En suspendant au dernier moment le vote des subventions, le président du conseil régional Auvergne-Rhône-Alpes relance son bras de fer avec le monde du spectacle vivant, qui en appelle au peuple.
Comme un air de déjà-vu. Le conseil régional Auvergne-Rhône-Alpes a ajourné au dernier moment et sans explication le 10 mars dernier le vote des subventions à des dizaines de lieux de création et de diffusion (théâtres, salles de concerts, festivals…) sur le territoire aurhalpin. Un mauvais coup porté aux acteurs locaux du spectacle vivant, qui, une fois de plus, se retrouvent sans la moindre information sur les moyens que le conseil régional leur allouera en 2023, alors même que l’année est déjà bien engagée en termes de programmation de spectacles. De quoi déstabiliser un peu plus un secteur déjà confronté à de multiples augmentations de charges – notamment énergétiques – et soumis depuis des années à une baisse des subventions de l’État et des collectivités locales. « Les structures que nous représentons sont mises en péril financièrement ; les emplois (permanents et intermittents) sont menacés ; certains lieux vont devoir dans un délai très court recourir au chômage technique, déprogrammer des spectacles, voire fermer leurs portes, dans l’attente d’une date incertaine pour le vote de leurs subventions », s’alarment l’ensemble des organisations professionnelles du secteur dans un communiqué.
L’agacement et la colère sont d’autant plus forts que c’est le même scénario que l’année dernière qui est en train de s’écrire.
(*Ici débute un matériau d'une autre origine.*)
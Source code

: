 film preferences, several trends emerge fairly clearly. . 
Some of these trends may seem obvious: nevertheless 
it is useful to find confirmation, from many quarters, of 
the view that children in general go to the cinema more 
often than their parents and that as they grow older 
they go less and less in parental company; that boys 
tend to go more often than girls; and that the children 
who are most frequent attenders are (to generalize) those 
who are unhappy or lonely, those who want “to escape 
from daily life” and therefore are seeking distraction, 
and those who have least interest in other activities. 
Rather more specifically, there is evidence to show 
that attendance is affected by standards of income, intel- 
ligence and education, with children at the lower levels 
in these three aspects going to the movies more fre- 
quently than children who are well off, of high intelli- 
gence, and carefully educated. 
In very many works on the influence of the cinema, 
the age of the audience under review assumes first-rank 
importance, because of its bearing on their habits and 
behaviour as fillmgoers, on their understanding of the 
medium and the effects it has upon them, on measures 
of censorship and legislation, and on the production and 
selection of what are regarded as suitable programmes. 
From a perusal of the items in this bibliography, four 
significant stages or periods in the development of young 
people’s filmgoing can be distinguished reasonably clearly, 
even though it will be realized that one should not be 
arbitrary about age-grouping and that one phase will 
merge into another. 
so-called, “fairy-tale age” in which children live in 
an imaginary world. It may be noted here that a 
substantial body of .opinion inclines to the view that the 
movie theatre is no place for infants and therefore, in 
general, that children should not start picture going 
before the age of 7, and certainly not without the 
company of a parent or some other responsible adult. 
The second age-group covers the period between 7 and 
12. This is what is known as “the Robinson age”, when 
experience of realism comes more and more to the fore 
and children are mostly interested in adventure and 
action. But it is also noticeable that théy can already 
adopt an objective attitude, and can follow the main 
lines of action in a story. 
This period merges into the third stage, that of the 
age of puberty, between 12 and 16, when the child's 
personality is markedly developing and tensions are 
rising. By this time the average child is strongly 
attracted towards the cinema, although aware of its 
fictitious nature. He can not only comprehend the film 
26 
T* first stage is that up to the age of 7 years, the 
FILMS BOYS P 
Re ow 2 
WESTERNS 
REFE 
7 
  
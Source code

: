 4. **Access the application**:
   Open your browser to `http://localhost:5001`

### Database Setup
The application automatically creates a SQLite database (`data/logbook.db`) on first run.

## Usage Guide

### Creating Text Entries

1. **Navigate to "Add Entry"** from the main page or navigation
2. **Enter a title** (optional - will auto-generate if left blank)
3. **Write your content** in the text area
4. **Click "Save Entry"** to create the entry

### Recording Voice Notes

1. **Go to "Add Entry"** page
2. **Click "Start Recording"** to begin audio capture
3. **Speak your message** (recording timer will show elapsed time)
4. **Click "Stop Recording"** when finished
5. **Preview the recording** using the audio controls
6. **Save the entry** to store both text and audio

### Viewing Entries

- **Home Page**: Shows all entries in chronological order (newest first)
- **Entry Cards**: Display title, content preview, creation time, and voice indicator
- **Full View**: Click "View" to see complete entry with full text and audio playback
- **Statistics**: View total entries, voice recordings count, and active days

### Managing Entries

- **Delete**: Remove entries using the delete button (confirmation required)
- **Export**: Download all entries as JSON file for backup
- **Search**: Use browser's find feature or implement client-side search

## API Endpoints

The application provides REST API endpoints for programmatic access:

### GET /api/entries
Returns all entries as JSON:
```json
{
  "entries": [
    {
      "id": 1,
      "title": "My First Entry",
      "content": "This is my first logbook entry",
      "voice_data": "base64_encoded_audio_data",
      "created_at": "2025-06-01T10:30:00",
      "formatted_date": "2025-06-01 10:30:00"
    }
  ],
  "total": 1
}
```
Pas de communication en amont, l’annonce au dernier moment du report du vote, l’incertitude maintenue jusque tard dans la saison sur le montant définitif des subventions. La région a beau affirmer que « le budget culture a été sanctuarisé et ne baissera pas d’un euro », la méfiance est généralisée. Tout le monde a en tête les plus de 4 millions d’euros rayés d’un trait de plume l’an passé et, pour beaucoup, cette sanctuarisation annoncée ne constitue en rien une garantie. « Laurent Wauquiez finance ce qu’il veut, et en priorité le patrimoine et tout ce qui donne une visibilité au conseil régional », grince un directeur de théâtre.
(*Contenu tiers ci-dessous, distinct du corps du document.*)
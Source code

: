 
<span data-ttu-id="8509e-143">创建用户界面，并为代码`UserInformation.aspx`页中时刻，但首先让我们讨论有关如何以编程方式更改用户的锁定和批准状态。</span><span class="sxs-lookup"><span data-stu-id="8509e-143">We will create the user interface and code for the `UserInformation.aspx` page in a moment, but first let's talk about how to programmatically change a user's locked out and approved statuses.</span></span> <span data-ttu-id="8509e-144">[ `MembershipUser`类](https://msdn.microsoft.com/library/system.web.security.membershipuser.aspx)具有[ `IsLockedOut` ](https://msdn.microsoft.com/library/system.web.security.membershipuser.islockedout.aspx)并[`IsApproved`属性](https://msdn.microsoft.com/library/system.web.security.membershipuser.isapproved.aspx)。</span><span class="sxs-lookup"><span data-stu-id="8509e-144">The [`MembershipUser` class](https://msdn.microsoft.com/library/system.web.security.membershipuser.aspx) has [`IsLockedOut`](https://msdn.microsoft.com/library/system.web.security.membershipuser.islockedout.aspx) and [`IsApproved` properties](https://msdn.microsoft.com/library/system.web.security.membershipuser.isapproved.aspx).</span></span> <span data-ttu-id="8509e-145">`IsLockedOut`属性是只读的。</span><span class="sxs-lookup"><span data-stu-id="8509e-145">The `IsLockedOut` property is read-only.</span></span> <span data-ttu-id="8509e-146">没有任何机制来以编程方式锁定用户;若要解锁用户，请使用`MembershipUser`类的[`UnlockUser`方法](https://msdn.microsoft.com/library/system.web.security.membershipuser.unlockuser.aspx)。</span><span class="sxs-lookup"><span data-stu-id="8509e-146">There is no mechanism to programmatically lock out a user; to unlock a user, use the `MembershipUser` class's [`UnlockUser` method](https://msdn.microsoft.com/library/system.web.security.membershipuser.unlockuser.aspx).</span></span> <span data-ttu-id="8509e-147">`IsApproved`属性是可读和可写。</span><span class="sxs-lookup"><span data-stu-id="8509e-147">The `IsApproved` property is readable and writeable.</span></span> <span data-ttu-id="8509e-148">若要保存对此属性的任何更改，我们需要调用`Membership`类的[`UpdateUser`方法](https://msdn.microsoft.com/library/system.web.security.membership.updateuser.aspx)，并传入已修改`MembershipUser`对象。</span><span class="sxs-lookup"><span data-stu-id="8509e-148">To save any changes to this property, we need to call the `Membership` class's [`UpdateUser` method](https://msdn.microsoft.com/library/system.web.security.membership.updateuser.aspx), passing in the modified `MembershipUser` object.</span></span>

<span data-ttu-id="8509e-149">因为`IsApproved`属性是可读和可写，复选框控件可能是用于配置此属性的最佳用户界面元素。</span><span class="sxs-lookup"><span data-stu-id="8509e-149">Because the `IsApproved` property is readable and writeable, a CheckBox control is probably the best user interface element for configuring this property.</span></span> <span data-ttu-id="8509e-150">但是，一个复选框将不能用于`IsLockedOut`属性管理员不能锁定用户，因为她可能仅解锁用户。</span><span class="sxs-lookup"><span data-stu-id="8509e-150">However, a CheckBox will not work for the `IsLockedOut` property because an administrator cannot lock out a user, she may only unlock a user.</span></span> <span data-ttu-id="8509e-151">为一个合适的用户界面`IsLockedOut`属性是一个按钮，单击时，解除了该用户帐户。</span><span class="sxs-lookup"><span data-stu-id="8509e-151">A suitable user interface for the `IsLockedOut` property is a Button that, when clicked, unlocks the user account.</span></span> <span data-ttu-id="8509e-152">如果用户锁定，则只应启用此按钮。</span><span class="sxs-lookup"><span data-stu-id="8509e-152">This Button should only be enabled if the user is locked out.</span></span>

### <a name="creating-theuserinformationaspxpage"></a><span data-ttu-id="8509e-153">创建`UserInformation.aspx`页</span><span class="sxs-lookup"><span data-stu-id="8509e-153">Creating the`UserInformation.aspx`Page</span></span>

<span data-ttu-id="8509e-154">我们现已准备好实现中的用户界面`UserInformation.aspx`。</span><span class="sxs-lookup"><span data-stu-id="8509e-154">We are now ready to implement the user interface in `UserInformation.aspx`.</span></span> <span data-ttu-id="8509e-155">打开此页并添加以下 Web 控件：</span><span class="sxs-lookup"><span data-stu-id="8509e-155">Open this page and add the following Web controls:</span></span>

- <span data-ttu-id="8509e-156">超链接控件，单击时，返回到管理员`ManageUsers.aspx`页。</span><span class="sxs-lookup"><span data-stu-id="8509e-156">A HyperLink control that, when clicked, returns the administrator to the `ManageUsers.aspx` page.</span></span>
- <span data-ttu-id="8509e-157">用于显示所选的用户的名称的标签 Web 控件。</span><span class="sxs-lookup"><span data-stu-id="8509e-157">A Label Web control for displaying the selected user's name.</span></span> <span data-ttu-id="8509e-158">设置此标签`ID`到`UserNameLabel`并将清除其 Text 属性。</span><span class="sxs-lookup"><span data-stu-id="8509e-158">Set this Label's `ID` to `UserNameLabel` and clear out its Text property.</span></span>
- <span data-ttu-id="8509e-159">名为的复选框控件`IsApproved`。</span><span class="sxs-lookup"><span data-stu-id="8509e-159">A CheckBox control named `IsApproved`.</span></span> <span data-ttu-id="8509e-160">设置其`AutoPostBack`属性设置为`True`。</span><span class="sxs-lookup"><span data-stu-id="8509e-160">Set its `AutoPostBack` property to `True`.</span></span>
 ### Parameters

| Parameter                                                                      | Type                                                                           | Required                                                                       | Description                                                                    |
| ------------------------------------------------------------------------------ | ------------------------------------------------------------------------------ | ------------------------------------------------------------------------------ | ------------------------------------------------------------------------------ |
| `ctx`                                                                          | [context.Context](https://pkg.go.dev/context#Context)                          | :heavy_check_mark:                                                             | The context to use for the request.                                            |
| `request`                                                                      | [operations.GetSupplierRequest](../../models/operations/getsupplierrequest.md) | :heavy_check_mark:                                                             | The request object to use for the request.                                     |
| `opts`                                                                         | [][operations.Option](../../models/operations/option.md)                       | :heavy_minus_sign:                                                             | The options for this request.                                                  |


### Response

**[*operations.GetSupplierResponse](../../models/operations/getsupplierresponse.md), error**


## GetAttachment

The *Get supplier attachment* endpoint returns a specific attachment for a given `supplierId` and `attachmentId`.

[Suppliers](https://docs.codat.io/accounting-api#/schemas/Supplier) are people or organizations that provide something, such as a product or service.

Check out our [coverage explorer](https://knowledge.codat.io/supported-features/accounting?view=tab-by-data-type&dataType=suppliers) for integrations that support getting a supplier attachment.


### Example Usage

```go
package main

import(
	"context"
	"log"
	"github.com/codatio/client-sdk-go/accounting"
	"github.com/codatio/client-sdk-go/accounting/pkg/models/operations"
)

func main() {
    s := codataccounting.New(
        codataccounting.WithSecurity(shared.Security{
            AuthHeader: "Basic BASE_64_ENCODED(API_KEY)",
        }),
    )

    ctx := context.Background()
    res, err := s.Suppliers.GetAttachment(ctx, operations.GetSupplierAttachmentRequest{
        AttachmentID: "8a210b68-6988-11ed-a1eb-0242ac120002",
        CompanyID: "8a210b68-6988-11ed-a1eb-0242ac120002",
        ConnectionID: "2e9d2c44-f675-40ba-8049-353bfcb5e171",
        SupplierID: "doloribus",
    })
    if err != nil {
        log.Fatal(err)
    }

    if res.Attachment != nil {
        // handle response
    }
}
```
Tout cela dessine un projet réactionnaire et populiste.
Pascale Bonniel-Chalier y voit avant tout un projet politique lié aux ambitions nationales du président du conseil régional. « Nous avons la conviction que le secteur du spectacle vivant et de la création contemporaine est dans le viseur de Laurent Wauquiez, explique la conseillère régionale écologiste. Il est dans un affrontement idéologique assumé. D’un côté, il déclare la guerre aux artistes et aux intellectuels, de l’autre, il fait passer lors de la dernière assemblée plénière des délibérations sur les anciens combattants et l’attribution de bourses au mérite ; des subventions au patrimoine des particuliers et des petites communes ; et émet le vœu d’une protection du patrimoine religieux en expliquant que les églises sont l’âme de la France. Tout cela dessine un projet réactionnaire et populiste. »
Le conseil régional reste, lui, droit dans ses bottes, comme si la situation était parfaitement normale. « L’étude des demandes est toujours en cours. Les acteurs culturels seront informés début avril des propositions de subvention qui seront formulées pour la commission permanente du mois de mai. » De quoi espérer un versement au mieux cet été et compliquer un peu plus la gestion des lieux de création et des compagnies artistiques qui en dépendent.
Alors le ton monte. Les organisations représentatives du spectacle vivant en Auvergne-Rhône-Alpes dénoncent « l’irresponsabilité de ces décisions et la violence répétée des méthodes employées par l’exécutif de la région ». Elles appellent les élus, « quelle que soit leur sensibilité politique, à s’opposer à cet affaiblissement de la politique culturelle régionale, qui fragilise les structures culturelles et dégrade l’emploi du spectacle vivant » et demandent directement leur soutien aux habitants, en les invitant à signer une pétition en ligne « pour sauvegarder le service public de la culture et de ses emplois en AURA ». Ce n’est plus un bras de fer, c’est une guerre ouverte.